Saturday, April 21, 2012

The Crime At Big Tree Portage - Hesketh Prichard

Story: The Crime At Big Tree Portage
Author: Hesketh Prichard
Source: The Dead Witness – A Connoisseur’s Collection of Victorian Detective Stories edited by Michael Sims
Story Number: 102
A unique story for the following reason as cited in the introduction to this story: Hesketh Prichard has created an original and intriguing variation on the Sherlock Holmes type of detective in November Joe – a detective of the woods! He notices seemingly irrelevant minutiae in the wilds of the north; like Holmes, he turns coy about the clues’ importance until he is ready to talk – and, when he solves a case, doesn’t hesitate to serve as a vigilante judge and jury.

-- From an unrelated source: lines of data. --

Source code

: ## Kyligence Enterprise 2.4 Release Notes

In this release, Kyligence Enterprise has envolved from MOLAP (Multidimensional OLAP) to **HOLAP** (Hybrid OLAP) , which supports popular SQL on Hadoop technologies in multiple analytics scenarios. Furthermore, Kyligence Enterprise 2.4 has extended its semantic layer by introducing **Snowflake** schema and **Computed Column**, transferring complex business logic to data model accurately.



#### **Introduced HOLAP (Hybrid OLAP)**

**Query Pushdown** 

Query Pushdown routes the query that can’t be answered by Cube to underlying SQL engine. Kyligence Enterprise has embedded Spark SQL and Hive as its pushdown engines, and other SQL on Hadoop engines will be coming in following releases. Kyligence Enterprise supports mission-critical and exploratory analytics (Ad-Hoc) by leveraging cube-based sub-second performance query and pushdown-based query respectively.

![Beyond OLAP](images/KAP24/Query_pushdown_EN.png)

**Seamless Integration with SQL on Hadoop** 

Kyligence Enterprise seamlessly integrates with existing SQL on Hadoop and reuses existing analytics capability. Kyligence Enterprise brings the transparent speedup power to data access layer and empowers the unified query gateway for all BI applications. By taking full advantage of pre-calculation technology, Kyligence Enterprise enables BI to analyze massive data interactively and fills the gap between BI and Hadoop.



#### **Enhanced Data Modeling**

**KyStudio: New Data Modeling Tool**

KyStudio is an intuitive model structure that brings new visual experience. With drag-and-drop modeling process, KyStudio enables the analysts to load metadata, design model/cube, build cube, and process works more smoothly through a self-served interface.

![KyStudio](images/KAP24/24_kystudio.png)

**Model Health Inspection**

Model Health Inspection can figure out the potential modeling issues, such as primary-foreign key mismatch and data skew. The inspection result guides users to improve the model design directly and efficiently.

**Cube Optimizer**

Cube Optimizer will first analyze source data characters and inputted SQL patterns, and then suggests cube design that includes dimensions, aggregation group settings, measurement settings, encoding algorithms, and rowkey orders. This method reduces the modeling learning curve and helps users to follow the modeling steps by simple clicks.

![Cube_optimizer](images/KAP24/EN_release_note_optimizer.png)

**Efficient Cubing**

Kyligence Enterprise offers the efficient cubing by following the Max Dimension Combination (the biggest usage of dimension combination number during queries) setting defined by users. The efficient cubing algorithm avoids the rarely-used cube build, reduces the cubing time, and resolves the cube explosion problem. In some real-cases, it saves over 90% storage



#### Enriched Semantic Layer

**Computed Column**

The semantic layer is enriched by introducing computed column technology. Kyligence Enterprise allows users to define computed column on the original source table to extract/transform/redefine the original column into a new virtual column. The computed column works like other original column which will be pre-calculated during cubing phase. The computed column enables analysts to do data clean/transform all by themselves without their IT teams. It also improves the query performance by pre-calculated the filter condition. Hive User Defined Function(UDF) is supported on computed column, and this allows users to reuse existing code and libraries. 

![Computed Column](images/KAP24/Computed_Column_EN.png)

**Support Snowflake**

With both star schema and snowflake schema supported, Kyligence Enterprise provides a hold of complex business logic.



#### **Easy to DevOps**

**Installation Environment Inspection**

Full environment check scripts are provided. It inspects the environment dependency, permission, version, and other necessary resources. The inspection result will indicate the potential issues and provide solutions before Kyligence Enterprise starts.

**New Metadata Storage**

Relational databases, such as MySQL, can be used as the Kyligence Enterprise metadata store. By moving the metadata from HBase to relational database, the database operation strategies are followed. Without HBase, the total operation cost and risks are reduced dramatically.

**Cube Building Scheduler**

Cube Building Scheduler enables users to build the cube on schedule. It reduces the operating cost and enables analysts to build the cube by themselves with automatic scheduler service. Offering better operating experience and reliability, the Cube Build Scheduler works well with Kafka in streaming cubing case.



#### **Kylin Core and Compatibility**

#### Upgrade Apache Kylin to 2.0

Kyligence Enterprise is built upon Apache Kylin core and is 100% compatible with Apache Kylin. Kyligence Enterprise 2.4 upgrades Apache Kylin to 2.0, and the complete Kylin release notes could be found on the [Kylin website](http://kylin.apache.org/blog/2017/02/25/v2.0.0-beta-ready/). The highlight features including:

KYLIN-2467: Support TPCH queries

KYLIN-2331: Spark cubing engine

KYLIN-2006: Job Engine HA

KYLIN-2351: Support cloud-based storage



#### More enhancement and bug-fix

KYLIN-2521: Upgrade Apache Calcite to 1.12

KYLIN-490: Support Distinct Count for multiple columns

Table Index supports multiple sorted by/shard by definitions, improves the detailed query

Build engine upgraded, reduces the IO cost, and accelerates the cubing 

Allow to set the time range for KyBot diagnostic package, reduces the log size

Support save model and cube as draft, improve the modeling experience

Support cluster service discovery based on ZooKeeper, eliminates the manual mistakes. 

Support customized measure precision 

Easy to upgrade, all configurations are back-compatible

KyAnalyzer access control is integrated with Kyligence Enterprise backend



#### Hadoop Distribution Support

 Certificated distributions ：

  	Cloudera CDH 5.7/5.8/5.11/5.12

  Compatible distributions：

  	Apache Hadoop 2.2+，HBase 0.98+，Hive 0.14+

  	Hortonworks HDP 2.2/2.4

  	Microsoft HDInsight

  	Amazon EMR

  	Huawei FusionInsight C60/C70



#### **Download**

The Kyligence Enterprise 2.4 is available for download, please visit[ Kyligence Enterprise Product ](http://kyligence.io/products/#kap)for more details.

This story originally appeared as the third chapter of November Joe: Detective of the Woods and is set in the autumn of 1908. The narrator James Quartich has been asked to take a sabbatical and he decides to spend a few months hunting in the wilds of Canada but he ends up tagging along with Joe, who has been asked to investigate a murder at a camping site. The dead body of Henry Lyon and the woods are closely inspected for clues but both the gentlemen end up with different views of the murderer.  James is amazed at the keen observation skills of his companion who has pointed out that the murderer hasn’t left a single clue and that all the clues would be present in the previous camp which the gentlemen might have used. When they reach this camp, sure enough, they are able to make out that two men spent the night together and Joe propounds a series of observations about the characteristics of the murderer from the various clues strewn around, though he doesn’t explain as to how he inferred them from the available clues. To find the murderer, they go to the city where the murdered man lived, find out the names of the men who were absent (turns out to be 5) from the settlement during the crucial period, track down each one of them and just match the characters as propounded by Joe to one of them. Only then does he explain the significance of the clues!